The mercury removal device 450 can include, but is not limited to, activated carbon beds that can adsorb a substantial amount, if not all, of the mercury present in the processed syngas. The processed syngas recovered via line 452 from the mercury removal device 450 can be introduced to the acid gas removal device 460.
The acid gas removal device 460 can remove carbon dioxide from the processed syngas. The acid gas removal device 460 can include, but is not limited to a physical solvent based two stage acid gas removal system. The physical solvents can include, but are not limited to Selexol™ (dimethyl ethers of polyethylene glycol) Rectisol® (cold methanol), or combinations thereof. In one or more embodiments, one or more amine solvents such as methyl-diethanolamine (MDEA) can be used to remove at least a portion of any acid gas from the processed syngas to provide a treated syngas via line 118. The treated syngas can be introduced via line 118 to the methanator 500. The treated syngas in line 118 can have a carbon dioxide content from about 0 mol % to a high of about 40 mol %. The treated syngas in line 118 can have a total sulfur content of about 0.1 ppmv or less.
The carbon dioxide can be recovered as a low-pressure carbon dioxide rich stream via line 464. The carbon dioxide content in line 464 can be about 95 mol % carbon dioxide or more. The low-pressure carbon dioxide stream can have a hydrogen sulfide content of less than 20 ppmv. The low-pressure carbon dioxide stream can be introduced via line 464 to the carbon handling compression unit 470. The low-pressure carbon dioxide stream in line 464 can be exposed to one or more compression trains and the carbon dioxide can leave the carbon handling compression unit 470 via line 472 as a dense-phase fluid at a pressure ranging from about 13,890 kPa to about 22,165 kPa. In one or more embodiments, the dense-phase fluid can be used for enhanced oil recovery or sequestered. In one or more embodiments, the carbon handling compression unit 470 can be a four stage compressor or any other compressor. An illustrative compressor can include a four stage intercooled centrifugal compressor with electric drives. In one or more embodiments, the carbon dioxide stream in line 472 can conform to carbon dioxide pipeline specifications.
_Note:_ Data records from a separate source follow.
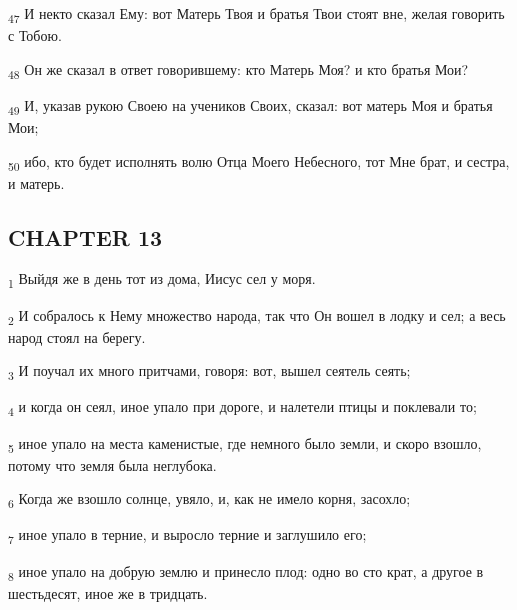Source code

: \begin{tcolorbox}
\textsubscript{47} И некто сказал Ему: вот Матерь Твоя и братья Твои стоят вне, желая говорить с Тобою.
\end{tcolorbox}
\begin{tcolorbox}
\textsubscript{48} Он же сказал в ответ говорившему: кто Матерь Моя? и кто братья Мои?
\end{tcolorbox}
\begin{tcolorbox}
\textsubscript{49} И, указав рукою Своею на учеников Своих, сказал: вот матерь Моя и братья Мои;
\end{tcolorbox}
\begin{tcolorbox}
\textsubscript{50} ибо, кто будет исполнять волю Отца Моего Небесного, тот Мне брат, и сестра, и матерь.
\end{tcolorbox}
\subsection{CHAPTER 13}
\begin{tcolorbox}
\textsubscript{1} Выйдя же в день тот из дома, Иисус сел у моря.
\end{tcolorbox}
\begin{tcolorbox}
\textsubscript{2} И собралось к Нему множество народа, так что Он вошел в лодку и сел; а весь народ стоял на берегу.
\end{tcolorbox}
\begin{tcolorbox}
\textsubscript{3} И поучал их много притчами, говоря: вот, вышел сеятель сеять;
\end{tcolorbox}
\begin{tcolorbox}
\textsubscript{4} и когда он сеял, иное упало при дороге, и налетели птицы и поклевали то;
\end{tcolorbox}
\begin{tcolorbox}
\textsubscript{5} иное упало на места каменистые, где немного было земли, и скоро взошло, потому что земля была неглубока.
\end{tcolorbox}
\begin{tcolorbox}
\textsubscript{6} Когда же взошло солнце, увяло, и, как не имело корня, засохло;
\end{tcolorbox}
\begin{tcolorbox}
\textsubscript{7} иное упало в терние, и выросло терние и заглушило его;
\end{tcolorbox}
\begin{tcolorbox}
\textsubscript{8} иное упало на добрую землю и принесло плод: одно во сто крат, а другое в шестьдесят, иное же в тридцать.
\end{tcolorbox}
The acid gas removal device 460 can also remove sulfur from the processed gas. The sulfur can be concentrated as a hydrogen sulfide rich stream. The hydrogen sulfide rich stream can be introduced via line 462 to the sulfur recovery unit 466 for sulfur recovery. As an example, the sulfur recovery unit 466 can be an oxygen fired Claus unit. When the hydrogen sulfide stream in line 462 is combusted in the sulfur recovery unit 466 a tail gas can be produced. The tail gas can be compressed and recycled via line 468 upstream of the acid removal device 460.
A portion of the treated gas in line 118 can be removed via line 499 and used as a fuel gas. The fuel gas can be combusted to provide power for the SNG system 300. The remaining treated syngas in line 118 can be introduced to the methanator 500. The treated syngas can have a nitrogen content of 0 mol % to about 50 mol % and argon content ranging from about 0 mol % to a high of about 5 mol %.
A heat transfer medium via line 120 can be introduced to the methanator 500, as discussed and described above with reference to FIGS. 1 and 2. The methanator 500 can provide a methanation condensate via line 509. At least a portion of the methanation condensate in line 509 can be recycled back into the SNG system 300. In one or more embodiments, the methanation condensate can be recycled back to the flash gas separator 446 via line 509, and the methanation condensate can be flashed with the combined condensate in the flash gas separator 446 to provide at least a portion of the condensate in line 442.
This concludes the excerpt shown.